2016 Fiscal Year Annual Research Report
低環境負荷光源を用いた感光性樹脂の作製とそれへの機能付与
Project/Area Number |
16H02986
|
Research Institution | Osaka Prefecture University |
Principal Investigator |
岡村 晴之 大阪府立大学, 工学(系)研究科(研究院), 准教授 (10316010)
|
Project Period (FY) |
2016-04-01 – 2020-03-31
|
Keywords | グリーンプロダクション / 低環境負荷 / LED / 光硬化樹脂 / 光分解 / 高屈折率材料 |
Outline of Annual Research Achievements |
本研究課題「低環境負荷光源を用いた感光性樹脂の作製とそれへの機能付与」は、感光性樹脂作成時に環境負荷の少ないLED光源を駆使することにより現状の光硬化樹脂を上回る性能を有する光硬化樹脂を低環境負荷で作成することを目標にしている。

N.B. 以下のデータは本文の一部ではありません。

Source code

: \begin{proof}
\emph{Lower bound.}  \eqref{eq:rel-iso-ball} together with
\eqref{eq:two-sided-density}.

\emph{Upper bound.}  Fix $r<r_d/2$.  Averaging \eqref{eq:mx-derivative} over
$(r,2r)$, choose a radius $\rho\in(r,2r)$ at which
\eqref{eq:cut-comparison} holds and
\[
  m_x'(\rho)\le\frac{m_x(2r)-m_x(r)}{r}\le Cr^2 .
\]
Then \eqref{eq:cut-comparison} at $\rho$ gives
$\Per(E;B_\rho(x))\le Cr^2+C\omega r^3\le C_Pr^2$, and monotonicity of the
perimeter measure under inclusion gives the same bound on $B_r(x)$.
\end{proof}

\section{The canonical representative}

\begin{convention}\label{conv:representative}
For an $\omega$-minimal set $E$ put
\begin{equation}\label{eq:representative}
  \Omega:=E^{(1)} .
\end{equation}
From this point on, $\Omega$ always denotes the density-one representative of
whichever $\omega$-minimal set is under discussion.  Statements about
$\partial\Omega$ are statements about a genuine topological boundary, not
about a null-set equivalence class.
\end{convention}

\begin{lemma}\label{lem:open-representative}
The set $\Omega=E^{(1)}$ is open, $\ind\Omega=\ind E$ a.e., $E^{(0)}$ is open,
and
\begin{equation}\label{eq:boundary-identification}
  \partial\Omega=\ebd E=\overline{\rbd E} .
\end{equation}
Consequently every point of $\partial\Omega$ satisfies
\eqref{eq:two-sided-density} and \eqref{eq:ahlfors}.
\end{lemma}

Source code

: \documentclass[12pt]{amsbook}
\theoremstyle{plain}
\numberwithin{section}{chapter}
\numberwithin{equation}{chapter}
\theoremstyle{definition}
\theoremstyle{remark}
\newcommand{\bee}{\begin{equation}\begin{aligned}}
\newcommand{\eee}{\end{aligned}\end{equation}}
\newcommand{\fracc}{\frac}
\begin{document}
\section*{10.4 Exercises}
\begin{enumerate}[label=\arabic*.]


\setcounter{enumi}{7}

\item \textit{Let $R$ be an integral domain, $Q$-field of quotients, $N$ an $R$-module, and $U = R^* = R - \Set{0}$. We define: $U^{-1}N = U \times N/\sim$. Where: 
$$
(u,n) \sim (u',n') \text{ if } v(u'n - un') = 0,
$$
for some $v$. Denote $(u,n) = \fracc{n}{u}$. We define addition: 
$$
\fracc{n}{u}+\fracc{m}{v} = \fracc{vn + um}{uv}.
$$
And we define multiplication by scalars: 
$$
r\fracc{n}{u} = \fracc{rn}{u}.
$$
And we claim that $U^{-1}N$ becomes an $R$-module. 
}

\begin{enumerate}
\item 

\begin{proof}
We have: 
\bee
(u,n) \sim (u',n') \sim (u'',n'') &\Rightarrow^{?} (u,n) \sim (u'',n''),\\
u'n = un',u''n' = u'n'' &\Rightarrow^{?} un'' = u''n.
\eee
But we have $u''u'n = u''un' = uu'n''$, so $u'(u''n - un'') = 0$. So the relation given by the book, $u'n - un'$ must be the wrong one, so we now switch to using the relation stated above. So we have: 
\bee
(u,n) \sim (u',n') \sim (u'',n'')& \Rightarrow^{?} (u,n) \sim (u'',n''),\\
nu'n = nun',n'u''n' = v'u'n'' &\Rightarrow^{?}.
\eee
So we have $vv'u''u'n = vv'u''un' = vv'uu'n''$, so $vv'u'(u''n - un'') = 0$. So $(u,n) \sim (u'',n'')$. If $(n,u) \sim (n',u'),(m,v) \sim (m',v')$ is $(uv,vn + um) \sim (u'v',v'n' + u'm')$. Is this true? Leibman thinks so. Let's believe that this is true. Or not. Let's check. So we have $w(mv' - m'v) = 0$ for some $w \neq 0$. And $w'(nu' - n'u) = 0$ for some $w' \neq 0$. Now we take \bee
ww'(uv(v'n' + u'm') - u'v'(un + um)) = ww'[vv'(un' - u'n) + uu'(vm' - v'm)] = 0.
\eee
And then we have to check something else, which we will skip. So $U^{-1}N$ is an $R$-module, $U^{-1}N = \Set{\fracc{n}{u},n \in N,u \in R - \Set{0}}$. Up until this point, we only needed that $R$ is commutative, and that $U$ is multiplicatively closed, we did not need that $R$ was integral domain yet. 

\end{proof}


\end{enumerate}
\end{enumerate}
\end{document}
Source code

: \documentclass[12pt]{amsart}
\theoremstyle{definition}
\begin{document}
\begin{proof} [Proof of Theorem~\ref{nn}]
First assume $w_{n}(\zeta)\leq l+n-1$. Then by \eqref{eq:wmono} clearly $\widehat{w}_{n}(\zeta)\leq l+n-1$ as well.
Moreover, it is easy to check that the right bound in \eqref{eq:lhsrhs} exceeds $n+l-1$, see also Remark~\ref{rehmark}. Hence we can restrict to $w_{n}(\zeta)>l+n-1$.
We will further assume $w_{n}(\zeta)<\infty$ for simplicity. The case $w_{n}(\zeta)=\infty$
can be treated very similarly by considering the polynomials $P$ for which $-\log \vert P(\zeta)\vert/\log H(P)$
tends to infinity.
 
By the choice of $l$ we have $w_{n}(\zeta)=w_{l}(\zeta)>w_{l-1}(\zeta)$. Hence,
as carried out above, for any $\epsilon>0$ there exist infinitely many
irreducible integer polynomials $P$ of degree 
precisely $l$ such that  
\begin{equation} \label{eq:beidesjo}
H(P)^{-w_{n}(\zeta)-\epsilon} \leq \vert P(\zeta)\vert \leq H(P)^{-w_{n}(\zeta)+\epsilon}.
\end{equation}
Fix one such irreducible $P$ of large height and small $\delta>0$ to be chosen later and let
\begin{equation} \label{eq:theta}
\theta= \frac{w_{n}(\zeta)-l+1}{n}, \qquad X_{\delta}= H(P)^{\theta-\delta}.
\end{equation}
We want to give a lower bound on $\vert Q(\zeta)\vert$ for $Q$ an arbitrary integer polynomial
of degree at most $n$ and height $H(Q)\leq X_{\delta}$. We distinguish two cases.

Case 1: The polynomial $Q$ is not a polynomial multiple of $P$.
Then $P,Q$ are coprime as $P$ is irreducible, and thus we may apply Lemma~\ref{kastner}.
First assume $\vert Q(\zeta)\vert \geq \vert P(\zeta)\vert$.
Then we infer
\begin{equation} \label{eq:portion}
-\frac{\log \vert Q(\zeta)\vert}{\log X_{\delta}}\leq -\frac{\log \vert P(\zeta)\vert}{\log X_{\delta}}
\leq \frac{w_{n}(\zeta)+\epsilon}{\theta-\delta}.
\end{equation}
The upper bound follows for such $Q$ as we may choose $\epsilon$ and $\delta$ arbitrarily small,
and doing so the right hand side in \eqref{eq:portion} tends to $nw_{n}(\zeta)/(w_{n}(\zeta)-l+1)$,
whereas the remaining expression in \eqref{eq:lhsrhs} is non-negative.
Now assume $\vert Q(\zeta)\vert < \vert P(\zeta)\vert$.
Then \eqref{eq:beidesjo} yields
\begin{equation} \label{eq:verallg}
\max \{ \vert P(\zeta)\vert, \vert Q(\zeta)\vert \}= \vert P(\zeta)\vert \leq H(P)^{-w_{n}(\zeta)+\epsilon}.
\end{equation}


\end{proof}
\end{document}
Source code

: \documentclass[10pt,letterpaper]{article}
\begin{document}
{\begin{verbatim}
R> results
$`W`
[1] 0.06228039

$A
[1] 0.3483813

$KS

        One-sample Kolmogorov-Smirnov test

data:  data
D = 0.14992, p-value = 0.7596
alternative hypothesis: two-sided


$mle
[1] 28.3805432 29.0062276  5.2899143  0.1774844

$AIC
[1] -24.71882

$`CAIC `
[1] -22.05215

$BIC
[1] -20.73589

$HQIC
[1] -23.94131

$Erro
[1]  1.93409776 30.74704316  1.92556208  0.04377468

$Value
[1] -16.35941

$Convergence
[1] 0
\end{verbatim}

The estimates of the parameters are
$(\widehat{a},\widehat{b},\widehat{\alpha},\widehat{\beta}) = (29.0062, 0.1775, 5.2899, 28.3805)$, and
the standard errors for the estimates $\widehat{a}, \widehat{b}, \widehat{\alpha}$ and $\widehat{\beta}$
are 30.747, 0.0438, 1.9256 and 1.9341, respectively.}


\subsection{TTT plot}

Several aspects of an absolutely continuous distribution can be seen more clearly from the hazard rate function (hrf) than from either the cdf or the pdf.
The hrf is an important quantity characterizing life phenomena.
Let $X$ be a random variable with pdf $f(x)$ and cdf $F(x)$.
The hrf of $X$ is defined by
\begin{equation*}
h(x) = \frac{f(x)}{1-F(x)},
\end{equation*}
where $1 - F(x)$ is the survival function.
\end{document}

平成28年度は、新規光源である深紫外LED光源を用いた光硬化性樹脂の作成において、光重合の基礎的検討を行った。アクリル樹脂において、感光性に影響をおよぼすものは樹脂構造、感光剤、雰囲気、樹脂の厚さである。このうち、樹脂構造において、官能基数の異なる数種類の汎用多官能アクリレートモノマーを選定し、感光剤、雰囲気、樹脂の厚さの観点から検討した。その結果、従来知られていたがほとんど使用されていなかった光開始剤が特異的に深紫外LED光源を用いた光硬化系に有用であることを見出した。また、405nmの紫色LEDを用いた光硬化系において、低圧水銀灯の254nm光と組み合わせることにより、高屈折率かつ屈折率制御が可能な光硬化樹脂の作成にも成功した。それらの成果はすでに国内、国際学会で発表済みである。また、光架橋・光分解を行うことにより、従来では構造の決定が困難であった光硬化樹脂中におけるモノマーの重合連鎖長を決定することに成功した。その成果を国内外の学会で発表し、積極的な成果報告を行う予定である。それらの成果は原著論文、総説、国内外の学会発表により成果報告を行った。日本語での著書や解説の執筆依頼もあり、精力的に成果報告を行う予定である。
|
Current Status of Research Progress |
Current Status of Research Progress
2: Research has progressed on the whole more than it was originally planned.
Reason
本研究の中心となる深紫外LEDを用いた光重合・光架橋系において、国内から招待講演1件が確定しており、その研究と関連する光開始剤について国外の招待講演も1件確定している。成果が国内のみならず、海外からも注目されているためであると考える。
|
Strategy for Future Research Activity |
平成28年度の研究を発展させる。複数LED光源を用いた光硬化樹脂の作製とその性質の解明においては、樹脂の対象をアクリル樹脂からエポキシ樹脂などへ、光源は可視光を含む複数波長へと展開する。複数LED光源を用いた光硬化樹脂の機能性材料への応用において、作成した樹脂モールドやスクリーン版を用いた印刷実験を行う。リワーク型樹脂の開発においても、樹脂構造や架橋・分解条件の検討を引き続き行う。深紫外LED光源を用いた光硬化性樹脂の成果を発展させる。今まで得られた知見を総括し、機能性材料として使用するにあたり必要不可欠な因子について抽出することにより、次の材料設計指針へと発展させる。